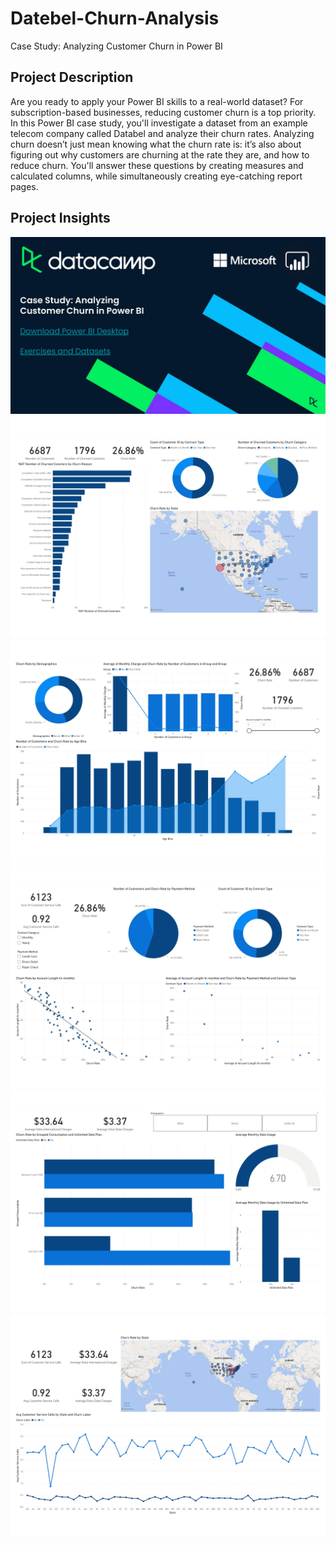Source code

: # Datebel-Churn-Analysis
Case Study: Analyzing  Customer Churn in Power BI

## Project Description

Are you ready to apply your Power BI skills to a real-world dataset? For subscription-based businesses, reducing customer churn is a top priority. In this Power BI case study, you'll investigate a dataset from an example telecom company called Databel and analyze their churn rates. Analyzing churn doesn’t just mean knowing what the churn rate is: it’s also about figuring out why customers are churning at the rate they are, and how to reduce churn. You'll answer these questions by creating measures and calculated columns, while simultaneously creating eye-catching report pages.

## Project Insights

![](https://github.com/asadali27232/PowerBI-CaseStudies-Projects/blob/main/Databel-Churn-Analysis/Images/0000.jpg)
![](https://github.com/asadali27232/PowerBI-CaseStudies-Projects/blob/main/Databel-Churn-Analysis/Images/0001.jpg)
![](https://github.com/asadali27232/PowerBI-CaseStudies-Projects/blob/main/Databel-Churn-Analysis/Images/0002.jpg)
![](https://github.com/asadali27232/PowerBI-CaseStudies-Projects/blob/main/Databel-Churn-Analysis/Images/0003.jpg)
![](https://github.com/asadali27232/PowerBI-CaseStudies-Projects/blob/main/Databel-Churn-Analysis/Images/0004.jpg)
![](https://github.com/asadali27232/PowerBI-CaseStudies-Projects/blob/main/Databel-Churn-Analysis/Images/0005.jpg)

**Exercise aim**
Pictures are to be left out; set down everything else in the records exactly.

**Exercise response**
Source code

: # Datebel-Churn-Analysis
Case Study: Analyzing  Customer Churn in Power BI

## Project Description

Are you ready to apply your Power BI skills to a real-world dataset? For subscription-based businesses, reducing customer churn is a top priority. In this Power BI case study, you'll investigate a dataset from an example telecom company called Databel and analyze their churn rates. Analyzing churn doesn’t just mean knowing what the churn rate is: it’s also about figuring out why customers are churning at the rate they are, and how to reduce churn. You'll answer these questions by creating measures and calculated columns, while simultaneously creating eye-catching report pages.

## Project Insights

![](https://github.com/asadali27232/PowerBI-CaseStudies-Projects/blob/main/Databel-Churn-Analysis/Images/0000.jpg)
![](https://github.com/asadali27232/PowerBI-CaseStudies-Projects/blob/main/Databel-Churn-Analysis/Images/0001.jpg)
![](https://github.com/asadali27232/PowerBI-CaseStudies-Projects/blob/main/Databel-Churn-Analysis/Images/0002.jpg)
![](https://github.com/asadali27232/PowerBI-CaseStudies-Projects/blob/main/Databel-Churn-Analysis/Images/0003.jpg)
![](https://github.com/asadali27232/PowerBI-CaseStudies-Projects/blob/main/Databel-Churn-Analysis/Images/0004.jpg)
![](https://github.com/asadali27232/PowerBI-CaseStudies-Projects/blob/main/Databel-Churn-Analysis/Images/0005.jpg)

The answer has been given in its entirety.